Perhaps not. Or at least not in all cases. In Nevada, the state GOP is currently considering a move to skip the caucus process entirely and just hand their votes to Trump. (Associated Press)
The Nevada Republican Party next month will consider bypassing its presidential nominating caucuses next year by having governing members endorse President Donald Trump and avoid any primary challenge.
The Nevada GOP’s governing central committee will vote at its September meeting whether to approve the change, allowing the central committee members to then commit the state’s Republican delegates all for the president.
“The Nevada Republican Party is firmly behind President Donald J. Trump’s re-election campaign,” Nevada GOP chair Michael McDonald said in a statement. “We are all in and are excited to get to work on sending President Trump back to the White House for four more years!”
Turns out that Nevada isn’t the only state looking at this action. South Carolina’s GOP will vote next month on a proposal to cancel their own primary contest and hand Trump all of their votes as well.

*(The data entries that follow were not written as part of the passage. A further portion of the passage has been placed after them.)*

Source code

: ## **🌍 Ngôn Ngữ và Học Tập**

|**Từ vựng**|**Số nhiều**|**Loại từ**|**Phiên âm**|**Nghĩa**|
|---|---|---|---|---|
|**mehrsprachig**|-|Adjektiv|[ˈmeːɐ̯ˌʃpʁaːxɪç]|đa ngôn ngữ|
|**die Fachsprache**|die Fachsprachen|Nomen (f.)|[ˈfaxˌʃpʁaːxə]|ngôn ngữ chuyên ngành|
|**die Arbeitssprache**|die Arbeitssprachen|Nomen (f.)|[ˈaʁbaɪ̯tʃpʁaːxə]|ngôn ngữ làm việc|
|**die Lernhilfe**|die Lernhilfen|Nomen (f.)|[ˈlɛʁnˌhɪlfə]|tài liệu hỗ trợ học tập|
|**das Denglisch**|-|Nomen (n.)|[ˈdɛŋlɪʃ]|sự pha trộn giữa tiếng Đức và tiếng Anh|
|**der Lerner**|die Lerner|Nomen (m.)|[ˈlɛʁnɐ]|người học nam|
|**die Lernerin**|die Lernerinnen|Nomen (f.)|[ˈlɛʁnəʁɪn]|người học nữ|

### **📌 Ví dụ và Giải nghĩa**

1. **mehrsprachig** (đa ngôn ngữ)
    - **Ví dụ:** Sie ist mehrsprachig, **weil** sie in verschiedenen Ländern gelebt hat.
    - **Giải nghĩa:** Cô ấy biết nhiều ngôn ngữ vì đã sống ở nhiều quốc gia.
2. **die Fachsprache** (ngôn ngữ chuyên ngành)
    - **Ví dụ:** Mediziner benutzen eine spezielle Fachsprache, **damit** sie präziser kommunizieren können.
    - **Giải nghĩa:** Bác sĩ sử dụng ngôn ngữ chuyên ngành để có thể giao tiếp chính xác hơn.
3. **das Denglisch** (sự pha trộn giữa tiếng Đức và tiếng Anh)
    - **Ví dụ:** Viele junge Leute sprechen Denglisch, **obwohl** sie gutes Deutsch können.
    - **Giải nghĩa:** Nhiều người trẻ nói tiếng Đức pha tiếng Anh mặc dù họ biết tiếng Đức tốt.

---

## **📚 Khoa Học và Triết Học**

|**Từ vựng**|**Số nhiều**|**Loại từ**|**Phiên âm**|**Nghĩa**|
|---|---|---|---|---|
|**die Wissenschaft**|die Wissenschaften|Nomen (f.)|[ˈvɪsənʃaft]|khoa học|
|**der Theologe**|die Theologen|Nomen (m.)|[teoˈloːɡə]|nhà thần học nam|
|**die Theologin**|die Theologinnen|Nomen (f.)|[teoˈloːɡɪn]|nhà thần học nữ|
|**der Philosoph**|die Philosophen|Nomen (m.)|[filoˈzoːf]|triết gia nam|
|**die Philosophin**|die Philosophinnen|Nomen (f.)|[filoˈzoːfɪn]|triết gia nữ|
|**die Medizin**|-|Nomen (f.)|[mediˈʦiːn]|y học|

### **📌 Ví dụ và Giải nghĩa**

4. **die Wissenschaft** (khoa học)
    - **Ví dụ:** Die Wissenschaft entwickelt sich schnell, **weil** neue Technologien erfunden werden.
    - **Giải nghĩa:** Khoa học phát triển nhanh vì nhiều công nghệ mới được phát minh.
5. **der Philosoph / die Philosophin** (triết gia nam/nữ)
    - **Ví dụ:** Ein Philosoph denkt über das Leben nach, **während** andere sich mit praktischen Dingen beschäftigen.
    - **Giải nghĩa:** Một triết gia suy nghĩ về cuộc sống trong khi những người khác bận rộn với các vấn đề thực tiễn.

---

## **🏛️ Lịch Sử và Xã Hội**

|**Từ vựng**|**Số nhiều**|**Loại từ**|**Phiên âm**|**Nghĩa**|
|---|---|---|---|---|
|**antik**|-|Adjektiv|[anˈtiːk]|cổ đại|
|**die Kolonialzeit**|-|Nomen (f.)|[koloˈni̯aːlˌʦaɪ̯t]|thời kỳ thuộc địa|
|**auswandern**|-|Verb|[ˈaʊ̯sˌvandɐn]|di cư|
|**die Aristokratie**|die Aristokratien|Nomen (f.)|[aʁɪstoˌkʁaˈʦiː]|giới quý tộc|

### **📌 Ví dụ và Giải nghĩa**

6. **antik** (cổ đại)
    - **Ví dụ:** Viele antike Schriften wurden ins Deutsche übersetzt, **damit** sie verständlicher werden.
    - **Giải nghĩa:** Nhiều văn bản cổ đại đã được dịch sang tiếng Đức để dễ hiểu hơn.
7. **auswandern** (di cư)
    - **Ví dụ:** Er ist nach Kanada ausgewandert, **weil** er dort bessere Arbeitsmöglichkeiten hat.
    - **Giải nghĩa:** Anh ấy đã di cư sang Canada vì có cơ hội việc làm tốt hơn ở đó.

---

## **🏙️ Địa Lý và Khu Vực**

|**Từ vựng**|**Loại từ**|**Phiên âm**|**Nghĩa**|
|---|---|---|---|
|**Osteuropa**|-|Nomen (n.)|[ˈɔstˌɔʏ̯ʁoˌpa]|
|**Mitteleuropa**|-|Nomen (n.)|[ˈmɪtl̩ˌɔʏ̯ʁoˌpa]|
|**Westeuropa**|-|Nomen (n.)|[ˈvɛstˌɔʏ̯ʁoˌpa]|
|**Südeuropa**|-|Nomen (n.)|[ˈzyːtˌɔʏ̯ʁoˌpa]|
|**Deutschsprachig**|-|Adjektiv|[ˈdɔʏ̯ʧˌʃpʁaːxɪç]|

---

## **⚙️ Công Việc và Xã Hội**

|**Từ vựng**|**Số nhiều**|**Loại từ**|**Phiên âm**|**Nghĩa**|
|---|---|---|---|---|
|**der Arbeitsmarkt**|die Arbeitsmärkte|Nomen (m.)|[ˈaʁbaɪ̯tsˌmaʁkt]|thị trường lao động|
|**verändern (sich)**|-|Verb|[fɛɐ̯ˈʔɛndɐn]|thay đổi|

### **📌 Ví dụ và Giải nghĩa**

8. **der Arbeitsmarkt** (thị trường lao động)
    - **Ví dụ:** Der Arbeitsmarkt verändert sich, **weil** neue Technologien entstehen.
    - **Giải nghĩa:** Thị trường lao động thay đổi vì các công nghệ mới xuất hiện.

While the parties in each state are the final arbiters of their own rules, this doesn’t exactly leave people with the best impression, does it? Nevada’s GOP spokesman went out of his way to say the change, “isn’t about any kind of conspiracy theory about protecting the president.” Unfortunately, when you feel compelled to make that sort of statement, you’re pretty much admitting that it’s precisely a conspiracy theory to protect the president.
The desire to do this is understandable. Presidential politics are frequently more about optics than policies and Donald Trump has been enough of a disruptive force to attract primary challenges. Given Trump’s massive level of support among Republicans, those challenges aren’t going to go anywhere, but it still looks bad and could likely incite the President’s famous temper if someone else shows up on the ballot.
But we have these primaries and caucuses for a reason. If someone else wants to run and they can generate enough support to qualify for the ballot, shutting them down cold is a guaranteed way to alienate any wavering Republicans who might have considered supporting the challenger. This is shaping up to potentially be an incredibly close race in some of the purple states and we don’t need to be turning off any marginal Republican voters. And even leaving those practicalities aside, this is supposed to be a fair, open process. Shutting it down simply sends the wrong message.